Segment Open

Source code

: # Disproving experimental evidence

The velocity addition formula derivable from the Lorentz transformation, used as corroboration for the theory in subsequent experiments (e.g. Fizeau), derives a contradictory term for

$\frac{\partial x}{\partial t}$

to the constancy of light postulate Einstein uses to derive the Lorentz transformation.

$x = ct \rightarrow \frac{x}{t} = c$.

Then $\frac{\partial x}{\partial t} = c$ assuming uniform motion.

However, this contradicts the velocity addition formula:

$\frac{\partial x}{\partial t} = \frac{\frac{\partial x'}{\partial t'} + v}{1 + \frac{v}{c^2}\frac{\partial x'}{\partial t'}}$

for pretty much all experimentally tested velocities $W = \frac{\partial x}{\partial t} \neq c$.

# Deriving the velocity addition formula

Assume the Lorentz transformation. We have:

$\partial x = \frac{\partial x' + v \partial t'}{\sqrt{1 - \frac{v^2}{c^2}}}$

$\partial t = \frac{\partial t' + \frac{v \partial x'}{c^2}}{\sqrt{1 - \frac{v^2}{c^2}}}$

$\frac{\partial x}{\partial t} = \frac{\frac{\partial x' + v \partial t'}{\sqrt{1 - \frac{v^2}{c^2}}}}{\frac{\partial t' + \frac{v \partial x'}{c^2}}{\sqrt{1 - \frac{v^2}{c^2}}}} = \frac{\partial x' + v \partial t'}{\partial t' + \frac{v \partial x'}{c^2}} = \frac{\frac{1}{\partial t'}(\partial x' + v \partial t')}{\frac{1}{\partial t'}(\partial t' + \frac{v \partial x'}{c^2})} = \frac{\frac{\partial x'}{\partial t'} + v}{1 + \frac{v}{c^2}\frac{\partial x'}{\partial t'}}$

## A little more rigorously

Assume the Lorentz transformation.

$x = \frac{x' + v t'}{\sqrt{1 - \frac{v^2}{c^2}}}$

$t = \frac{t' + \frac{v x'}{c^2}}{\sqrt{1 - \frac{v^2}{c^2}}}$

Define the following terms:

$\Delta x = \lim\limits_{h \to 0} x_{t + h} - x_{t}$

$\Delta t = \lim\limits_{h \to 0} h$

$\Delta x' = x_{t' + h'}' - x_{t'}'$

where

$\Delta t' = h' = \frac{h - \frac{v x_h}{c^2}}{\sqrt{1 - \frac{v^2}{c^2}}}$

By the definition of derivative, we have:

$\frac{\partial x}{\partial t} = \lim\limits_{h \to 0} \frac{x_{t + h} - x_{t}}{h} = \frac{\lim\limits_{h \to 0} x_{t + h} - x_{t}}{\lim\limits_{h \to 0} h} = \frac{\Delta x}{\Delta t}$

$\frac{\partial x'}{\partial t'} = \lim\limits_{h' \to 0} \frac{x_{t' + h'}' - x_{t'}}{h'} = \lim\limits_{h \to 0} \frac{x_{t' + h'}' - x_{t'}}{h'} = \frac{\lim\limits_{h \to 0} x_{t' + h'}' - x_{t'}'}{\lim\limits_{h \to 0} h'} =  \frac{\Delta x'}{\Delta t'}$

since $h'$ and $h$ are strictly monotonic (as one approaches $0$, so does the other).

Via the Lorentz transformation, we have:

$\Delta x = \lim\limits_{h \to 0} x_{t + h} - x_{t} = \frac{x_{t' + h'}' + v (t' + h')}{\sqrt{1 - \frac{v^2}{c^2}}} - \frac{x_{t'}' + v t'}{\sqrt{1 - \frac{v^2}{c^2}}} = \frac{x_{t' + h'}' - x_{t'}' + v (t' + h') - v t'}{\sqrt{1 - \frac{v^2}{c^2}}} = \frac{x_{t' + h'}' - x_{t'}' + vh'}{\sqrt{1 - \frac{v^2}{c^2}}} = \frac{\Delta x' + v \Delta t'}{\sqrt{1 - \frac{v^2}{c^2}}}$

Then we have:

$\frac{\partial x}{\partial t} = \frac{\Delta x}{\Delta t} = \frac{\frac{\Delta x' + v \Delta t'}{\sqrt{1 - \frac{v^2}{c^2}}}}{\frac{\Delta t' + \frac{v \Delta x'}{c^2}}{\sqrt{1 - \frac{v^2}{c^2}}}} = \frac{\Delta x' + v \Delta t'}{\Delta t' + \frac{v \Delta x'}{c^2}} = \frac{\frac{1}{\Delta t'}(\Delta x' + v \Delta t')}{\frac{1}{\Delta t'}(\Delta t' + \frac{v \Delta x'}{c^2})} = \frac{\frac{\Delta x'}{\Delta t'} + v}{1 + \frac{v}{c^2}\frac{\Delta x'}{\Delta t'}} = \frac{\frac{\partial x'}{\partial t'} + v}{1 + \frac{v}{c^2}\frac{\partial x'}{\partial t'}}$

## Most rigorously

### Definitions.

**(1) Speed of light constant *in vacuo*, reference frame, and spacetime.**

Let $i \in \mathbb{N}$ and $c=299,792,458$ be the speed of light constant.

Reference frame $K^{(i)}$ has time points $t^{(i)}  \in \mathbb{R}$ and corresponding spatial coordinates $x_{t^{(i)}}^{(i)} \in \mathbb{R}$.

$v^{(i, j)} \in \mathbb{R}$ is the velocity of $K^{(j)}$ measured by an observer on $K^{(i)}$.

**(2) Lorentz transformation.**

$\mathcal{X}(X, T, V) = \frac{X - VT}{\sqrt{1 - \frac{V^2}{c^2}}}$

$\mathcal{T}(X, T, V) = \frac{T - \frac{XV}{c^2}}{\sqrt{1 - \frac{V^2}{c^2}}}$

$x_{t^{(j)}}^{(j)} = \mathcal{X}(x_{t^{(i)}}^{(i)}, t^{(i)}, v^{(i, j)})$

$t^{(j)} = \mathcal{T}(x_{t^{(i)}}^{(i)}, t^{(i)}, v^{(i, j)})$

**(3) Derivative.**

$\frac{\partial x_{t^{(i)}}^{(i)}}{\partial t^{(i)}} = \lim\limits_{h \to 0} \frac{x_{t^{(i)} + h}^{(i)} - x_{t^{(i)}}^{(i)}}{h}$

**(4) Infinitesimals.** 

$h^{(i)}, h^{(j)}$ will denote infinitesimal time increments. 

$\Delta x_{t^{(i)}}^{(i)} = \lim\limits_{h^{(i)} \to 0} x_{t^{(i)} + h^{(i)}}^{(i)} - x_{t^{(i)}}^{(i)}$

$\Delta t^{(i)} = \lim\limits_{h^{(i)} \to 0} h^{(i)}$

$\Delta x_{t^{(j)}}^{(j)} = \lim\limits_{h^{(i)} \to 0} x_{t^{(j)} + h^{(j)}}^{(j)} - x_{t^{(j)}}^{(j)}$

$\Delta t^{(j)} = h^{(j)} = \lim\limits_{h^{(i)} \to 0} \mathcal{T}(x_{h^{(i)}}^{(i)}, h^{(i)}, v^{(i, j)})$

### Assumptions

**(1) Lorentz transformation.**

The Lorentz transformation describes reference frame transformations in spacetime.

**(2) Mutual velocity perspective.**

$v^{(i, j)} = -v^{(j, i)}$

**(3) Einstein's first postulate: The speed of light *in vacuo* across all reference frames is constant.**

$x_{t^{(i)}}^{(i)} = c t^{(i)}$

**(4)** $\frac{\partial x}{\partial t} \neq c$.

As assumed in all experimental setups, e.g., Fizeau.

Segment Closed
Segment Open

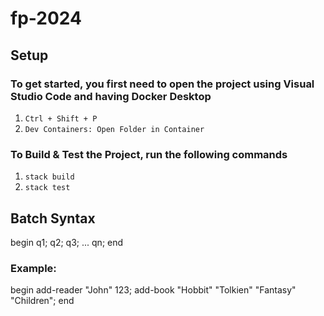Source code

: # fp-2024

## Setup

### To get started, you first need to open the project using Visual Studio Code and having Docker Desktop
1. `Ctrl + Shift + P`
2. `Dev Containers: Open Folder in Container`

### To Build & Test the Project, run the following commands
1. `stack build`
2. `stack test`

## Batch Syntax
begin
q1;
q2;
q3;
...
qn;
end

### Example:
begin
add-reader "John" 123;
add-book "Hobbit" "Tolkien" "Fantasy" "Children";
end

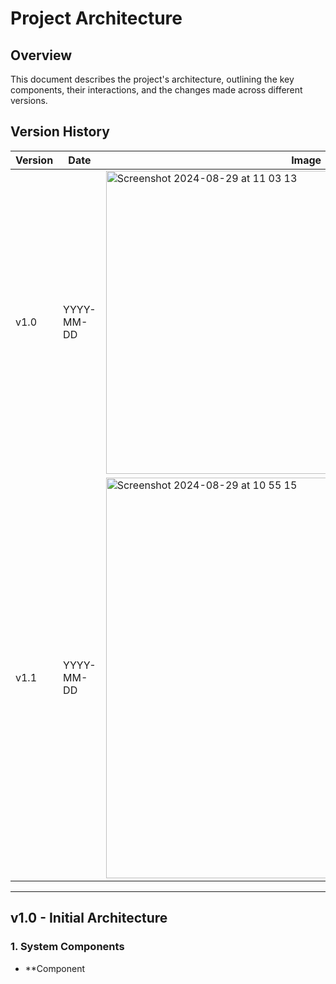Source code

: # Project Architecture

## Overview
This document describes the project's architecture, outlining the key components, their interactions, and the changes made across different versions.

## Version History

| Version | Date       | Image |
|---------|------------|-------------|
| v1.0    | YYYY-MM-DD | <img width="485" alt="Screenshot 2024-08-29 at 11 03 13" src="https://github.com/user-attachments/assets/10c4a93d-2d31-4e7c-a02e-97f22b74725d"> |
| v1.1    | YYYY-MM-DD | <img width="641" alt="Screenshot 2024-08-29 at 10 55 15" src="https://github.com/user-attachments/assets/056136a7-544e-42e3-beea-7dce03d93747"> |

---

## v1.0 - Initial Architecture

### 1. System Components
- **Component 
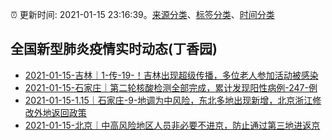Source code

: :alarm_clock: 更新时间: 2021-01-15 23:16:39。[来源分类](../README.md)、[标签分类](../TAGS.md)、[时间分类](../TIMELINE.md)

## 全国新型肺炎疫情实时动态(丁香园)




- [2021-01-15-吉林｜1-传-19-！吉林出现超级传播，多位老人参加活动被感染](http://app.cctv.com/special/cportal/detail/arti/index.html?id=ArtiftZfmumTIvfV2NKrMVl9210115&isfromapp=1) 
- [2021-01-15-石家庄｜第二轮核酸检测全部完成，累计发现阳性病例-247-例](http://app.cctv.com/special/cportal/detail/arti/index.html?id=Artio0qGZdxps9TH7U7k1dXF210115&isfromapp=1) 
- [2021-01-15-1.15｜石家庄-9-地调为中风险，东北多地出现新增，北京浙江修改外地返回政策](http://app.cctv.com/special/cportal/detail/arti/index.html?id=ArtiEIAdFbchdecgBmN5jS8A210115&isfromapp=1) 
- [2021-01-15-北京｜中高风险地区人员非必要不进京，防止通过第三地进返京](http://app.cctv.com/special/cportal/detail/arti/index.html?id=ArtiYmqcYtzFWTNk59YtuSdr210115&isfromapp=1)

Segment Closed
Segment Open

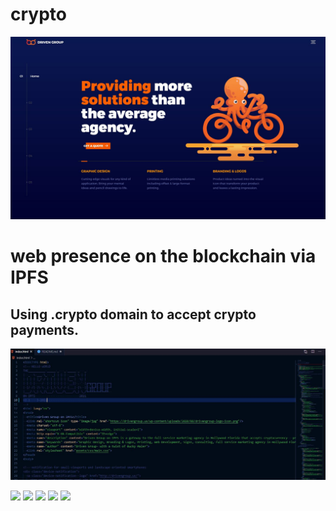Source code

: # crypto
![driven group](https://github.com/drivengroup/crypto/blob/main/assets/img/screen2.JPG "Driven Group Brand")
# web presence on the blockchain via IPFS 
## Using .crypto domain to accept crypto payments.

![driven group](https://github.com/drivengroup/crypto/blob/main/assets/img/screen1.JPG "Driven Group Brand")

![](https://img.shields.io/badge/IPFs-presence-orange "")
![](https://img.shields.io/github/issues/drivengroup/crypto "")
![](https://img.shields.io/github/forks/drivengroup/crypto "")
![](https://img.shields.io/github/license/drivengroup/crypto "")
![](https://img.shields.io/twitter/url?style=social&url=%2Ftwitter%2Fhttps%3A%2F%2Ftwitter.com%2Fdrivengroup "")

Segment Closed

WHAT IS EXPECTED: When "Then" shows up in a line of the material, report that line.

ANSWER FOR THIS EXERCISE:
Then $\frac{\partial x}{\partial t} = c$ assuming uniform motion.
Then we have:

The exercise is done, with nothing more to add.